Observons par exemple ce cliché représentant une réception d’hôtel, vide de tout agent d’accueil. Une affichette indique que l’hôtel est complet. Mais cette réception n’est pas totalement désertée. Un berger allemand, dont la gueule grande ouverte surgit au dessus du comptoir, fait office de Cerbère. Cet aimable préposé canin semble nous dire : « L’hôtel est complet, on vous dit, vous ne savez pas lire ? ». Je fais mon mea culpa d’avance auprès des linguistes cynophiles si ma traduction est approximative, j’ai fait berger allemand seconde langue.

Une réception où il n’y a pas un chat


Les accessoires de l’audio-visuel, et donc le rapport au monde extérieur, sont omniprésents dans cette exposition. Les seuls objets qui entourent Mme Fatima Majdoubi, pensionnaire de la maison de retraite « L’oasis », sont sa radio et ses deux télécommandes. Chez Guichi, restaurant casher de la rue Myrha, les victuailles exposées dans la vitrine sont des œufs, un quart de citron, et, à nouveau, deux télécommandes. Aux « Délices du palais », une épicerie bien achalandée, on remarque au premier plan un grand écran qui diffuse, en live, des images de La Mecque. Enfin, chez Cheikh Faye, professeur de wolof, le meuble télé est plus grand que l’arbre de Noël.
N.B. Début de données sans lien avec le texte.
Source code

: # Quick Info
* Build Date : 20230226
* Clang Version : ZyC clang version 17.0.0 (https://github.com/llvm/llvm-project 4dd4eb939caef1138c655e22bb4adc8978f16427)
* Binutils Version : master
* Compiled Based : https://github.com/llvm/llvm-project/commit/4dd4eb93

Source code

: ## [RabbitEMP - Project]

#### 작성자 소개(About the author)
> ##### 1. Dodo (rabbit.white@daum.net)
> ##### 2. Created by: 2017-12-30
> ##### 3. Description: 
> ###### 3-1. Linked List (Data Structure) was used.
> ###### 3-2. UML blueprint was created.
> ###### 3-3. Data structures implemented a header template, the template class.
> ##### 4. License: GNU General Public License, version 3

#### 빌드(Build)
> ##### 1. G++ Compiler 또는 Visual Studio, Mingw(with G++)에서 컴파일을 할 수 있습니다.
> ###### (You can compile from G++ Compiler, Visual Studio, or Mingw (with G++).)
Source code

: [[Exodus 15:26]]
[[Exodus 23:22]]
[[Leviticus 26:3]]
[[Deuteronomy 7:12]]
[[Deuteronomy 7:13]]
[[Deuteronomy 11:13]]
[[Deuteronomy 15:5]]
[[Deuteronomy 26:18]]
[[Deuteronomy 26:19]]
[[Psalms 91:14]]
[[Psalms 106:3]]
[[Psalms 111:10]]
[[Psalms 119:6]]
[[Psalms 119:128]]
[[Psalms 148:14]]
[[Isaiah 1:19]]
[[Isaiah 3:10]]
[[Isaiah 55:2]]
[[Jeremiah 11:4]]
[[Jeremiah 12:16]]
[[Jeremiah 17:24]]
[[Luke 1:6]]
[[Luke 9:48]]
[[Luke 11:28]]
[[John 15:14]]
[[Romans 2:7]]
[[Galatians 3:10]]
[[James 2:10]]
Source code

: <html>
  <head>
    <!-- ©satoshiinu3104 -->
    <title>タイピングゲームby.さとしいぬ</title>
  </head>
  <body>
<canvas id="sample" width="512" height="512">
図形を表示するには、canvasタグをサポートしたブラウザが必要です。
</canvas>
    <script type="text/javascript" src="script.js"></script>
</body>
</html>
Les amateurs de portraits apprécieront Jocelyn, propriétaire de la boutique de vêtements « Connivence ». Il a fière allure, tiré à quatre épingles dans son costume rayé noir et gris. Il semble participer à un concours d’élégance dont l’autre prétendant serait, sur un tirage différent, Mohammed Hamza, recteur de la mosquée Khalid Ibn El Walid.
Comme souvent chez Martin Parr, ce qui frappe dans ses portraits, ce sont les regards, parfois fuyants, parfois perçants. Dans « Une famille musulmane chez elle », la femme et les trois filles fixent l’objectif avec intensité, mais le père de famille détourne le regard, comme gêné par cette intrusion dans son intimité familiale.
Une des plus belles photographies montre la prière du vendredi, rue Polonceau. Une vague humaine, agenouillée, de dos, recouvre l’intégralité de la chaussée, mais le trottoir a soigneusement été laissé libre de tout passage. Le cliché donne une magnifique impression de fleuve humain, serpentant dans la ville, toujours dans la même direction, comme tout fleuve qui se respecte.
Une dernière mention à « United colours of the Goutte d’Or », un gros plan sur quatre bouilloires multicolores, symbole de la diversité d’un quartier où se mêlent les couleurs, les senteurs et les sons.
Martin Parr observe la Goutte d’Or avec son regard neuf, sans préjugé, ce qui donne toute sa valeur à l’exposition. Comme il le dit lui-même: ”Luckily, I don’t come with all the baggage about the problems and issues of this area. I can come and enjoy it” : « Heureusement, je ne viens pas surchargé d’informations sur les problèmes et les désaccords concernant ce quartier. Je peux venir et apprécier le lieu ».
Prenons ces derniers mots comme une invitation à venir apprécier l’exposition, jusqu’au 2 juillet, et le quartier, sans aucune date limite.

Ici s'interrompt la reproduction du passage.